Dalam esainya yang lain Fariz menuturkan, “Saya tidak bisa membayangkan bagaimana lunglainya bahasa Indonesia sepuluh tahun ke depan jika setiap hari di hajar oleh gempuran serta jajahan pelisanan bahasa asing ini” (hlm. 35). Apa yang dikatakan Fariz mengingatkan saya pada tulisan Eko Endarmoko yang diterbitkan koran Tempo, 9 Oktober 2009. Eko mengatakan: “Terlalu banyak konsep dan istilah baru dari pelbagai bahasa asing yang tak ada padanannya dala bahasa Indonesia, juga dalam bahasa daerah yang jumlahnya mencapai ratusan itu. Namun, itu bukan berarti lantas kata-kata asing dapat kita pakai tanpa batas”.

Selain terlalu sering ikut-ikutan menggunakan bahasa asing, kemalasan kita berkamus, disadari atau tidak, telah memperluas kekeliruan dalam laku berbahasa. Misalnya, kita masih kerap salah dan tak mampu membedakan pelafalan kata yang benar antara “silakan” atau “silahkan”, “sendawa” atau “serdawa”, “negosiasi” atau “negoisasi”. Ketakberdayaan kita di hadapan pilihan kata-kata itu adalah penyakit yang hanya bisa disembuhkan dengan cara menubuhi dan mencintai kamus.

Dalam esai berjudul “Mudik”, Fariz kembali mewartakan kepada kita, jika makna mudik yang kita pahami sebagai pulang ke kampung halaman hanyalah makna kedua dari kata “Mudik”. Dalam KBBI, lema mudik yang pertama diartikan sebagai (berlayar, pergi) ke udik (hulu sungai, pedalaman). Dengan makna yang pertama ini, kita bisa saja mengatakan bahwa bepergian ke suatu tempat (kampung) yang jauh adalah sebuah aktivitas mudik. Mudik lebih luas daripada, pemaknaanya yang terpaut dengan lebaran atau hari raya. Mungkin terdengar ganjil, tapi lema tersebut tidaklah salah dalam tata bahasa yang baik dan benar. Tanggapan kita yang aneh saat menyamakan aksi mudik dan bepergian ke tempat jauh adalah efek dari kemalasan dan keengganan kita bertungkus-lumus dengan kamus.

Perlunya Gemar Berkamus

Kita tak boleh memandang sesuatu hanya dengan sebelah mata, termasuk ketika kita memandang keberadaan kamus. “Kamus adalah rujukan utama bagi siapa saja yang berkeinginan untuk berbahasa yang baik, benar, sekaligus enak”, celetuk Fariz. Saya kadang menduga bahwa tidak sedikit para esais, prosais, penyair, atau orang-orang yang banyak bergelut dengan bahasa, tak memiliki kamus di deretan koleksi buku-bukunya. Jika demikian adanya, maka tak heran jika tulisan yang lahir dari tangan mereka, kadang-kadang tak mengacu pada lema yang tepat. Atau mungkin saja ada yang punya kamus, tapi dalam bentuk aplikasi, bukan berbentuk cetak, bagi saya itu adalah selemah-lemahnya ikhtiar untuk berkamus.

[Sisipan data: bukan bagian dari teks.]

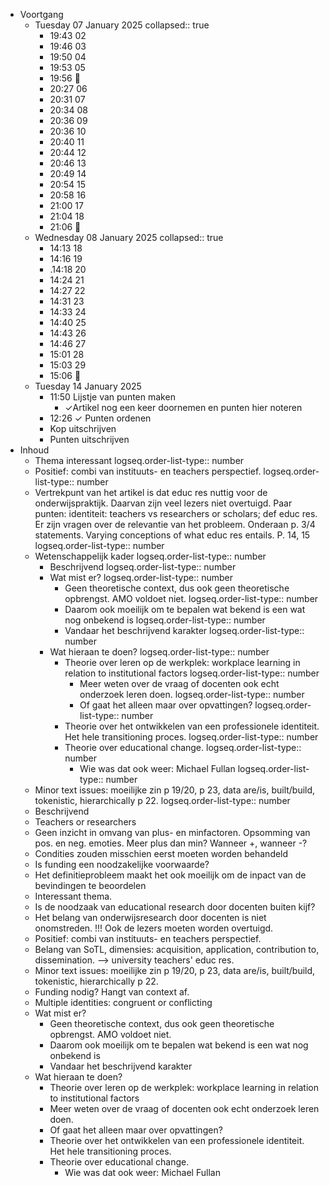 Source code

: - Voortgang
	- Tuesday 07 January 2025
	  collapsed:: true
		- 19:43 02
		- 19:46 03
		- 19:50 04
		- 19:53 05
		- 19:56 🛑
		- 20:27 06
		- 20:31 07
		- 20:34 08
		- 20:36 09
		- 20:36 10
		- 20:40 11
		- 20:44 12
		- 20:46 13
		- 20:49 14
		- 20:54 15
		- 20:58 16
		- 21:00 17
		- 21:04 18
		- 21:06 🛑
	- Wednesday 08 January 2025
	  collapsed:: true
		- 14:13 18
		- 14:16 19
		- .14:18 20
		- 14:24 21
		- 14:27 22
		- 14:31 23
		- 14:33 24
		- 14:40 25
		- 14:43 26
		- 14:46 27
		- 15:01 28
		- 15:03 29
		- 15:06 🛑
	- Tuesday 14 January 2025
		- 11:50 Lijstje van punten maken
			- ✓Artikel nog een keer doornemen en punten hier noteren
		- 12:26 ✓ Punten ordenen
		- Kop uitschrijven
		- Punten uitschrijven
- Inhoud
	- Thema interessant
	  logseq.order-list-type:: number
	- Positief: combi van instituuts- en teachers perspectief.
	  logseq.order-list-type:: number
	- Vertrekpunt van het artikel is dat educ res nuttig voor de onderwijspraktijk. Daarvan zijn veel lezers niet overtuigd. Paar punten: identiteit: teachers vs researchers or scholars; def educ res. Er zijn vragen over de relevantie van het probleem. Onderaan p. 3/4 statements. Varying conceptions of what educ res entails. P. 14, 15
	  logseq.order-list-type:: number
	- Wetenschappelijk kader
	  logseq.order-list-type:: number
		- Beschrijvend
		  logseq.order-list-type:: number
		- Wat mist er?
		  logseq.order-list-type:: number
			- Geen theoretische context, dus ook geen theoretische opbrengst. AMO voldoet niet.
			  logseq.order-list-type:: number
			- Daarom ook moeilijk om te bepalen wat bekend is een wat nog onbekend is
			  logseq.order-list-type:: number
			- Vandaar het beschrijvend karakter
			  logseq.order-list-type:: number
		- Wat hieraan te doen?
		  logseq.order-list-type:: number
			- Theorie over leren op de werkplek: workplace learning in relation to institutional factors
			  logseq.order-list-type:: number
				- Meer weten over de vraag of docenten ook echt onderzoek leren doen.
				  logseq.order-list-type:: number
				- Of gaat het alleen maar over opvattingen?
				  logseq.order-list-type:: number
			- Theorie over het ontwikkelen van een professionele identiteit. Het hele transitioning proces.
			  logseq.order-list-type:: number
			- Theorie over educational change.
			  logseq.order-list-type:: number
				- Wie was dat ook weer: Michael Fullan
				  logseq.order-list-type:: number
	- Minor text issues: moeilijke zin p 19/20, p 23, data are/is, built/build, tokenistic, hierarchically p 22.
	  logseq.order-list-type:: number
	- Beschrijvend
	- Teachers or researchers
	- Geen inzicht in omvang van plus- en minfactoren. Opsomming van pos. en neg. emoties. Meer plus dan min? Wanneer +, wanneer -?
	- Condities zouden misschien eerst moeten worden behandeld
	- Is funding een noodzakelijke voorwaarde?
	- Het definitieprobleem maakt het ook moeilijk om de inpact van de bevindingen te beoordelen
	- Interessant thema.
	- Is de noodzaak van educational research door docenten buiten kijf?
	- Het belang van onderwijsresearch door docenten is niet onomstreden. !!! Ook de lezers moeten worden overtuigd.
	- Positief: combi van instituuts- en teachers perspectief.
	- Belang van SoTL, dimensies: acquisition, application, contribution to, dissemination. --> university teachers' educ res.
	- Minor text issues: moeilijke zin p 19/20, p 23, data are/is, built/build, tokenistic, hierarchically p 22.
	- Funding nodig? Hangt van context af.
	- Multiple identities: congruent or conflicting
	- Wat mist er?
		- Geen theoretische context, dus ook geen theoretische opbrengst. AMO voldoet niet.
		- Daarom ook moeilijk om te bepalen wat bekend is een wat nog onbekend is
		- Vandaar het beschrijvend karakter
	- Wat hieraan te doen?
		- Theorie over leren op de werkplek: workplace learning in relation to institutional factors
		- Meer weten over de vraag of docenten ook echt onderzoek leren doen.
		- Of gaat het alleen maar over opvattingen?
		- Theorie over het ontwikkelen van een professionele identiteit. Het hele transitioning proces.
		- Theorie over educational change.
			- Wie was dat ook weer: Michael Fullan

Buku Problem Bahasa Kita yang digarap oleh Fariz Alniezar, membuat saya seketika mendambakan sebuah masyarakat yang mencintai kamus layaknya ia mencintai novel atau puisi atau bangsanya atau kekasihnya sendiri.

Saya pikir, apa pun latar belakang profesi kita, sebisa mungkin kita mesti belajar menggandrungi kamus. Slogan “Bahasa Menunjukkan Bangsa” mestinya menyadarkan kita betapa pentingnya berbahasa dengan baik dan benar. Mungkin hari ini kita masih menyepelekan kata-kata yang keluar dari mulut kita. Kita menganggap komunikasi lisan tak memerlukan kedisiplinan dalam berbahasa, yang penting makna dari tujuan komunikasi bisa tersampaikan. Jika anggapan seperti itu dilumrahkan dalam masyarakat kita, maka slogan “Bahasa Menunjukan Bangsa” betul adanya, betul untuk menggambarkan bangsa kita yang tak menghormati bahasanya sendiri.